==== Data shown

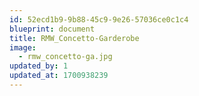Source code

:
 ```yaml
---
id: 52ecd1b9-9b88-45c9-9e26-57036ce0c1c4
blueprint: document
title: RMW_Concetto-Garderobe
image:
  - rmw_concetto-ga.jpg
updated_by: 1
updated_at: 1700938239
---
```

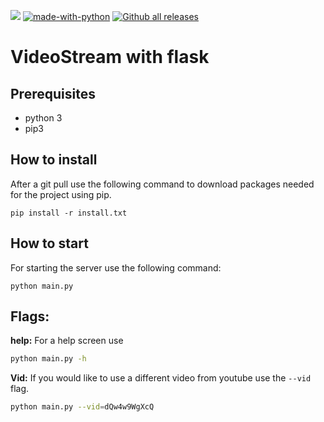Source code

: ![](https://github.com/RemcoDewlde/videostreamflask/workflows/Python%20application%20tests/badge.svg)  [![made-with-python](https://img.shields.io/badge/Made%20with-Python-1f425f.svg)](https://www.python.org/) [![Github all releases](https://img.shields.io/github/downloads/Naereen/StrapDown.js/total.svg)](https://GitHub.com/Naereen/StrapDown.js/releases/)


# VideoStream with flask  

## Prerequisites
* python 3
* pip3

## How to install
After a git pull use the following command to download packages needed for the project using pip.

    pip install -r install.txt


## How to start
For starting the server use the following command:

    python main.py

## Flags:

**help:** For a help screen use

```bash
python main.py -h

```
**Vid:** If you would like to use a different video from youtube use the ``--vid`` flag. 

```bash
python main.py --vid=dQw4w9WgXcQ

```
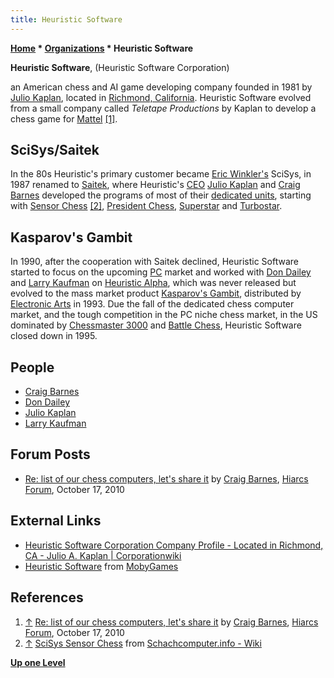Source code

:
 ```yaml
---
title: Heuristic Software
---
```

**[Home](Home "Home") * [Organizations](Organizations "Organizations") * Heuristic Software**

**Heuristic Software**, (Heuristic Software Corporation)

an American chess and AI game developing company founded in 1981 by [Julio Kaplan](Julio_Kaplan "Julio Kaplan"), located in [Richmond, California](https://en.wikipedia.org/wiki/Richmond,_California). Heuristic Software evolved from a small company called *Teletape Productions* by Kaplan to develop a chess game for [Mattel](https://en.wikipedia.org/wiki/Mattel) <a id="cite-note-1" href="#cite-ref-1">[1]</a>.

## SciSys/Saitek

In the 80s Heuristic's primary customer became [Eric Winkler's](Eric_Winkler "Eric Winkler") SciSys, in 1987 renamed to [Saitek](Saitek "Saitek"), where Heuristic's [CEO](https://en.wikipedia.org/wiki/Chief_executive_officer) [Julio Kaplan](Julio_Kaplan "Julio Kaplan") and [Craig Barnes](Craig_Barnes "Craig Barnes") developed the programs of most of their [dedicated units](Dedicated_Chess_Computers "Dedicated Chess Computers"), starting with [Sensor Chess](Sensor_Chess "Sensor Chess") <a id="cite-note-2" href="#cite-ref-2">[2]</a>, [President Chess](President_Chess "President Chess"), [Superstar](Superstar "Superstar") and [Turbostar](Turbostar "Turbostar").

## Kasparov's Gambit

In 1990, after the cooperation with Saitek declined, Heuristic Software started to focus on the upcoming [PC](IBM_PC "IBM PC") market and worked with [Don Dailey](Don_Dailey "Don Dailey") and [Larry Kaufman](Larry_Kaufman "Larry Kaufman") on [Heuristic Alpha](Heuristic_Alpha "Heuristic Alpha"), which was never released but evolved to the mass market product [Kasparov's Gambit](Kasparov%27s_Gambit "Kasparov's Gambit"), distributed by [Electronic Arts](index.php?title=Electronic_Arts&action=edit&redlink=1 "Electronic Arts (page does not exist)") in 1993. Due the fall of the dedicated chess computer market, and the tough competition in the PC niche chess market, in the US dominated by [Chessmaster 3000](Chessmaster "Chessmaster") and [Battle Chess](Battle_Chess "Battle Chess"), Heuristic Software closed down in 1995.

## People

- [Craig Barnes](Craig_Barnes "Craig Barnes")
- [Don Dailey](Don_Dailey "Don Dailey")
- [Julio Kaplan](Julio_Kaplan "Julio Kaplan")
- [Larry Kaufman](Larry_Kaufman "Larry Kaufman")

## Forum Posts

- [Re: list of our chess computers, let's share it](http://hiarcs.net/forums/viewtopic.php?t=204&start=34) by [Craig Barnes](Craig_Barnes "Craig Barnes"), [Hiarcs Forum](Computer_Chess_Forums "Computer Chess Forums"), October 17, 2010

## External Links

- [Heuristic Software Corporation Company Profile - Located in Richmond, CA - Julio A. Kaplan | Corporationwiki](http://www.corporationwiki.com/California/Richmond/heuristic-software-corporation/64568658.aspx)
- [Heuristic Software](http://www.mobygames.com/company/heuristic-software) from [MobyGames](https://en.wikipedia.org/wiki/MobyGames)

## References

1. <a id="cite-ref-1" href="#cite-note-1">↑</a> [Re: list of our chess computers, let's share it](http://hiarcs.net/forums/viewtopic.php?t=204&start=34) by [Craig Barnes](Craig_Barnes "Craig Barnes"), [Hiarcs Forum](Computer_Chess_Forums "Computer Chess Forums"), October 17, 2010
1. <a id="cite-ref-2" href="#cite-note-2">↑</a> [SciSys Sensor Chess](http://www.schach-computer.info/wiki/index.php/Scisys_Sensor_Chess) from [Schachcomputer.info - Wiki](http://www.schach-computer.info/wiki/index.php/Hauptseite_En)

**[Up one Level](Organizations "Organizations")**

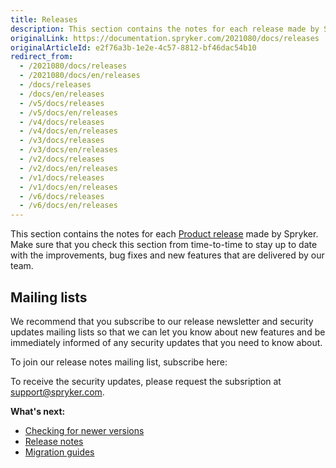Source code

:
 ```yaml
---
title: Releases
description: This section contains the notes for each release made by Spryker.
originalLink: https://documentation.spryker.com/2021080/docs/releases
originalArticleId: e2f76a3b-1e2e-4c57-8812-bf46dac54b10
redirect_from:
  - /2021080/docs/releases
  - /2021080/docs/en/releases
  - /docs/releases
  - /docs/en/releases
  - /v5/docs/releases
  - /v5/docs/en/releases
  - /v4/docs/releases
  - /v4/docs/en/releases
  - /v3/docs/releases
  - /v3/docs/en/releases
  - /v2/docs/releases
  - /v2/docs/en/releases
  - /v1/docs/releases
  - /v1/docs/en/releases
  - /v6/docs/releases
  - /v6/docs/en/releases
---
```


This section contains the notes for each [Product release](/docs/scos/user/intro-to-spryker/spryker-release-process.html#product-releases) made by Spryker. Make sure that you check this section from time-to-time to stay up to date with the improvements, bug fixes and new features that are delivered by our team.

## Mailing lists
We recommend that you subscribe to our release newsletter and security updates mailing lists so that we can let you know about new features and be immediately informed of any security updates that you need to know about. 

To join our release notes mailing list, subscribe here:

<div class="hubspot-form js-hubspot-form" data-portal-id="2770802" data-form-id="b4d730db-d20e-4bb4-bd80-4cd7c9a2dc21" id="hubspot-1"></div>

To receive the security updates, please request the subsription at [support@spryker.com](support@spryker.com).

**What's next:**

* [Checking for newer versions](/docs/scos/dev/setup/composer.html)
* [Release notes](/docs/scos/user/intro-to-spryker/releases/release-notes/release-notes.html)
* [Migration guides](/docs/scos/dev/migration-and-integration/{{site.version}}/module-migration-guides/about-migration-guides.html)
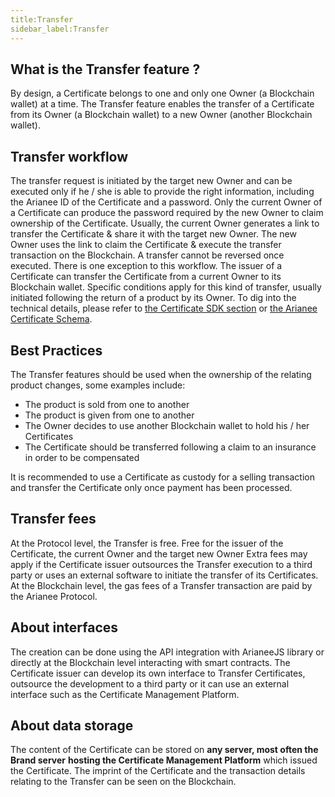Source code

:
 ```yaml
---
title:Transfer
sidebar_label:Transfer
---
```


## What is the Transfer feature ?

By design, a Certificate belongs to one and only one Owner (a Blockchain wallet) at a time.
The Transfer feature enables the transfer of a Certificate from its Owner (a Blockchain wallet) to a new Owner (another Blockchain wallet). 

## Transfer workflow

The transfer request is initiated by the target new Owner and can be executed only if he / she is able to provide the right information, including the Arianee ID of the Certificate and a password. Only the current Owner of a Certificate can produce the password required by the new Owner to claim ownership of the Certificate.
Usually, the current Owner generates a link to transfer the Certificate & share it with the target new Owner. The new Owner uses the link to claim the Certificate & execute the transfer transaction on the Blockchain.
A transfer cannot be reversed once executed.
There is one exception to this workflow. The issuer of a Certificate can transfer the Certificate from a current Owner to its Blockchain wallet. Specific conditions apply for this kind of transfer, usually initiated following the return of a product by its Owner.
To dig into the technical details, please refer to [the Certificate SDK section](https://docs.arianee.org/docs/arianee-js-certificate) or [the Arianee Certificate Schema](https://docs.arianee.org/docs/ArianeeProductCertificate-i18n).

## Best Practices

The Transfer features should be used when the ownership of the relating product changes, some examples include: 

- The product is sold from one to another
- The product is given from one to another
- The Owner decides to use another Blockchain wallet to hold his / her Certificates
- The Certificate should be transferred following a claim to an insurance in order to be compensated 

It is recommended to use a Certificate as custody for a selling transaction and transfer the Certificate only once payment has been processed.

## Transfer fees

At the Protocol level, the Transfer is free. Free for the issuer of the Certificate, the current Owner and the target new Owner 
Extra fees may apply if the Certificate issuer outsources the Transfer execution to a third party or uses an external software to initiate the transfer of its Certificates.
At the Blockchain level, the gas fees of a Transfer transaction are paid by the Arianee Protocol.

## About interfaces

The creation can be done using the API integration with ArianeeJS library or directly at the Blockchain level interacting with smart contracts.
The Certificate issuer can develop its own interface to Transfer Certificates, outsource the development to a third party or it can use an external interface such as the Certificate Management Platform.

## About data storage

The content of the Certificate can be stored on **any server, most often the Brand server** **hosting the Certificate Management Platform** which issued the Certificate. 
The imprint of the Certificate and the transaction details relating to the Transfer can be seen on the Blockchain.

========

## Aim of the exercise
Whenever a line above contains "Saitek", copy that line.

## Answer to the exercise
## SciSys/Saitek
In the 80s Heuristic's primary customer became [Eric Winkler's](Eric_Winkler "Eric Winkler") SciSys, in 1987 renamed to [Saitek](Saitek "Saitek"), where Heuristic's [CEO](https://en.wikipedia.org/wiki/Chief_executive_officer) [Julio Kaplan](Julio_Kaplan "Julio Kaplan") and [Craig Barnes](Craig_Barnes "Craig Barnes") developed the programs of most of their [dedicated units](Dedicated_Chess_Computers "Dedicated Chess Computers"), starting with [Sensor Chess](Sensor_Chess "Sensor Chess") <a id="cite-note-2" href="#cite-ref-2">[2]</a>, [President Chess](President_Chess "President Chess"), [Superstar](Superstar "Superstar") and [Turbostar](Turbostar "Turbostar").
In 1990, after the cooperation with Saitek declined, Heuristic Software started to focus on the upcoming [PC](IBM_PC "IBM PC") market and worked with [Don Dailey](Don_Dailey "Don Dailey") and [Larry Kaufman](Larry_Kaufman "Larry Kaufman") on [Heuristic Alpha](Heuristic_Alpha "Heuristic Alpha"), which was never released but evolved to the mass market product [Kasparov's Gambit](Kasparov%27s_Gambit "Kasparov's Gambit"), distributed by [Electronic Arts](index.php?title=Electronic_Arts&action=edit&redlink=1 "Electronic Arts (page does not exist)") in 1993. Due the fall of the dedicated chess computer market, and the tough competition in the PC niche chess market, in the US dominated by [Chessmaster 3000](Chessmaster "Chessmaster") and [Battle Chess](Battle_Chess "Battle Chess"), Heuristic Software closed down in 1995.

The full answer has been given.